I recently came across the Georgetown Law Journal’s author diversity amendment. It was ratified in the spring of 2020. (I am not certain the date). The policy creates an express quota for reviewed articles:
During each articles-assignment period (usually each week), at least 25 percent of the total articles the Senior Articles Editor assigns shall be written by diverse authors as defined by (i).
The policy offers this definition of diversity:
Disability, race, ethnicity, underrepresented religions, sexual orientation, gender identity (i.e. non-cisgender/non-binary), and socioeconomic status.
Josh runs through some of the ramifications of this policy, from who is on the “outs” to what to do if the well runs dry. He also does the inside-baseball math, which is good because math is hard (as are paragraph breaks, Josh).
Let me try to break down the author policy with simple numbers. Assume in a given week, a journal receives 1,000 submissions. And the journal receives 500 submissions from diverse authors. In that scenario, the Senior Articles Editor can forward 50% of the diverse submissions for review. And the Editor can forward 75% of the remaining submissions from non-diverse authors. What if the journal only receives 250 submissions from diverse authors. With these numbers, the Senior Articles Editor will likely forward 100% of the submissions. If the Editor fails to forward on a submission from a diverse author, he or she may be subject to remedial action. What if the journal only receives 100 submissions from diverse authors. Under the policy, the Editor would likely forward 100% of those submissions. But he would also have to decrease the number of submissions from non-diverse authors. Here, the Editor would only be able to forward submissions from 300 non-diverse authors for a total of 400 submissions. That allocation would generate a 25/75 split. Again, if we start with 1,000 submissions, 100% of the diverse submissions would be forwarded. And 30% of the non-diverse submissions would be forwarded. Journals can always increase the denominator, as a way to increase the numerator. That is, recruit more submissions from diverse authors. But in the absence of more submissions from diverse authors, then the selection rate for non-diverse authors will have to decrease.
Taking a somewhat less numerical approach to the problem, this would mean that the “scholarship” appearing in the law journal would not be based on its quality or relevance, but on the identity characteristics of its writers. And if there weren’t enough of the right type of writers, pretty much any submission would have to do.
And then there’s the Student Notes, a prestigious resume filler for law students hoping to be a prominent voice in the law.
Specifically, there is a requirement to publish at least one note focusing on “social justice.”

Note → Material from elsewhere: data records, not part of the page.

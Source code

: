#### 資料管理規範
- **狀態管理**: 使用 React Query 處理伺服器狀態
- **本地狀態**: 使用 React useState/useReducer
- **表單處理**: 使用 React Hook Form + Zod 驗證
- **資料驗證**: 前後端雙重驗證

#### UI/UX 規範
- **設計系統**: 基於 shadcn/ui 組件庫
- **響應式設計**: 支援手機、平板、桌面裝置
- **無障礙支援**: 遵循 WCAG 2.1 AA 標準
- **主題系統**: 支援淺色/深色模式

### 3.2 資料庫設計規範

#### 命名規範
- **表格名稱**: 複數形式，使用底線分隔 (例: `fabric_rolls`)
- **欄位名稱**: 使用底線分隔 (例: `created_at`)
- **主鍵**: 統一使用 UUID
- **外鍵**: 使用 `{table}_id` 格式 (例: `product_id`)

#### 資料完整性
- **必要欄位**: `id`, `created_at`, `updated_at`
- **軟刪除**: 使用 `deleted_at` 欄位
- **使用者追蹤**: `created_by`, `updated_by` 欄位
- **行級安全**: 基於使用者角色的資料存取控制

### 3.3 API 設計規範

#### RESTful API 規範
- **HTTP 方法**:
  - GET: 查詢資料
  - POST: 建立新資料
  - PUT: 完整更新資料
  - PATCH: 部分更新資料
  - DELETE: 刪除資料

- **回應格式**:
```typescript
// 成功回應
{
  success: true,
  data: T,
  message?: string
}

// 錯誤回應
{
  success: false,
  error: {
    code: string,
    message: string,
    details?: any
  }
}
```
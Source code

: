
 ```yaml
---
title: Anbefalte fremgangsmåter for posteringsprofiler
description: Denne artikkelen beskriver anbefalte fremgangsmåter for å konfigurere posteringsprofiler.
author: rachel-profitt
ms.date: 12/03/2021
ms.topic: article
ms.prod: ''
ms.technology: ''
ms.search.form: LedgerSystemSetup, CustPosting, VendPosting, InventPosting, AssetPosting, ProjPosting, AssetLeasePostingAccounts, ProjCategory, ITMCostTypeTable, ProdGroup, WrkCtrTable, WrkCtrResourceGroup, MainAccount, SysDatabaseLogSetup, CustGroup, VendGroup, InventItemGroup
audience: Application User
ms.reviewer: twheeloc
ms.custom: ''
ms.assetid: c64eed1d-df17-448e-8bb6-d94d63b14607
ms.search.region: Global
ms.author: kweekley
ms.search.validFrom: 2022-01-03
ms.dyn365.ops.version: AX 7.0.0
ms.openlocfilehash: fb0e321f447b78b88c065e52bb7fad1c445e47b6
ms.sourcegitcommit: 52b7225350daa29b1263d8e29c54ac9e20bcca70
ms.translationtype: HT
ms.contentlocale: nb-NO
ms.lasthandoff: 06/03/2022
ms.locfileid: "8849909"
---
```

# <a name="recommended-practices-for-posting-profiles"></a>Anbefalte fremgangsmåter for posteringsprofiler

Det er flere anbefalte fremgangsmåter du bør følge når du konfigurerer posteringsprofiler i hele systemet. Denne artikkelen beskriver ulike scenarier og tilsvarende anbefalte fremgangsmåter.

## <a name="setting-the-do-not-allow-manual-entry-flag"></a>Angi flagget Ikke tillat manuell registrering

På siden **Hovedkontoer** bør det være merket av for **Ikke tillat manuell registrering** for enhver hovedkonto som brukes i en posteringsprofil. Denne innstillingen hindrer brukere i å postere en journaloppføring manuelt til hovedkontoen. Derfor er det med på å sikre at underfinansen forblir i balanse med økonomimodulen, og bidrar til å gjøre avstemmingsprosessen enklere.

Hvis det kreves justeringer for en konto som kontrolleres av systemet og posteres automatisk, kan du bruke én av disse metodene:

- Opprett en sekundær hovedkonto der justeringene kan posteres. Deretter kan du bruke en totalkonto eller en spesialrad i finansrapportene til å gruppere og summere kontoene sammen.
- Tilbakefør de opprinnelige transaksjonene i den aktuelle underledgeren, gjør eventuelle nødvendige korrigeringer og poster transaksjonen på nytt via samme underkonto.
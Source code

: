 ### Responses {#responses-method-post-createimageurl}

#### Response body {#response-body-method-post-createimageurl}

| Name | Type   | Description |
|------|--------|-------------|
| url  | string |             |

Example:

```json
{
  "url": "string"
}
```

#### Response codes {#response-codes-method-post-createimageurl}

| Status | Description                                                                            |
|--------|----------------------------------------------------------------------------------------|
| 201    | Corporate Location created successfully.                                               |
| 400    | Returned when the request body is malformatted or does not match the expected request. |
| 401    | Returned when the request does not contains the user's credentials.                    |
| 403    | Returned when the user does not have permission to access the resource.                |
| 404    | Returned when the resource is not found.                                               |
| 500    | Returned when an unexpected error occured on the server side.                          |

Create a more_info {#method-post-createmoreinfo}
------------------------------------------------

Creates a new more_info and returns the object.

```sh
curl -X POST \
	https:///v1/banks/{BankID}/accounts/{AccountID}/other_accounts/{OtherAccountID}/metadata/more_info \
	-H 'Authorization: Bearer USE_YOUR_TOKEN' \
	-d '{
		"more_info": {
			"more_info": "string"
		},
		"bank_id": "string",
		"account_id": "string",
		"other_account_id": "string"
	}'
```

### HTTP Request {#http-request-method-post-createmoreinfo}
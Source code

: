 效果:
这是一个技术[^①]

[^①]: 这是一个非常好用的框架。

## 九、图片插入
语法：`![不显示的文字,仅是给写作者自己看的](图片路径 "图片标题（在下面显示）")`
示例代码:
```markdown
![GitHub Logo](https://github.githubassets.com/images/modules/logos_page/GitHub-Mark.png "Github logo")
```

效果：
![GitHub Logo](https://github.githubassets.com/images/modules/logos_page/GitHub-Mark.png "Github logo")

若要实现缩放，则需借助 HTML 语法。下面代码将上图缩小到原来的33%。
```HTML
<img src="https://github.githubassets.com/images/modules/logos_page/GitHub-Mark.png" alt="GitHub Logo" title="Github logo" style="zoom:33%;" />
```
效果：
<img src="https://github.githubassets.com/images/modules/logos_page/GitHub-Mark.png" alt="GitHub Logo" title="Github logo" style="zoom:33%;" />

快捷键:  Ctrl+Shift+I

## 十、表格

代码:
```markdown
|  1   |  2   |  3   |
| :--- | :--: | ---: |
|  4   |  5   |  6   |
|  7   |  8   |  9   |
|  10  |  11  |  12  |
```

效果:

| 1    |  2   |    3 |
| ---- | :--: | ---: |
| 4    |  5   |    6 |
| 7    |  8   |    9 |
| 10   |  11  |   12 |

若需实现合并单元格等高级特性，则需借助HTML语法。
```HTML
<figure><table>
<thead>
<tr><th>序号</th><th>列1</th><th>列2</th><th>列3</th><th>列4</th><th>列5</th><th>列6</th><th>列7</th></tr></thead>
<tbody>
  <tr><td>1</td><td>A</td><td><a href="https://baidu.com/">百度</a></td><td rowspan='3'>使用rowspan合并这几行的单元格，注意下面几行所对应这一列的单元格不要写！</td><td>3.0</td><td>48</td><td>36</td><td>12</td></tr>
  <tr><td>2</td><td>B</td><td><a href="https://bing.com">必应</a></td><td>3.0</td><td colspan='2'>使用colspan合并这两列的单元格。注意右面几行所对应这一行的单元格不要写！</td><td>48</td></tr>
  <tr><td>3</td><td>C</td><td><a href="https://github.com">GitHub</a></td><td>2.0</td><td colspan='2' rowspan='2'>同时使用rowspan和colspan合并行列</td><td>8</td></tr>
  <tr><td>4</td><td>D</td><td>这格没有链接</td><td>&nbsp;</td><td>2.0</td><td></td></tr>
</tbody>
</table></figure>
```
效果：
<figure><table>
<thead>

Every volume of the Journal shall select for publication at least one student Note submission addressing an issue of social justice.
What is social justice?
Themes on social justice reform include but are not limited to gender identity, ethnicity, race, sexual orientation, physical and mental ability, immigration status, national origin/indigeneity, prison and criminal justice reform, and socioeconomic status.
Even if one doesn’t have the right physical characteristics, there’s still hope to be published if one writes about the correct topic.
There was a time when conventional wisdom suggested that the elimination of bias in selection could be achieved by blindness: put the musician behind the curtain and let their music speak for itself. The new Georgetown law journal quotas present the opposite view, that the quality of scholarship doesn’t matter as long as the characteristics of the writer, or the topic of the submission, meets the exacting requirements of social justice.
It may be that there are so many submissions from writers with the correct characteristics that the student-run journal has a wealth of brilliant articles from which to choose, or that the four millionth student note on why the living Constitution is the only way to fulfill the promise of the Fourteenth Amendment, and textualists are poo-poo heads.
Or it may be that these moribund journals will fulfill their highest and best use on the bottom of bird cages. But if the quality of scholarship is no longer the lodestar of publication, then they might as well be coloring books, which are more fun anyway.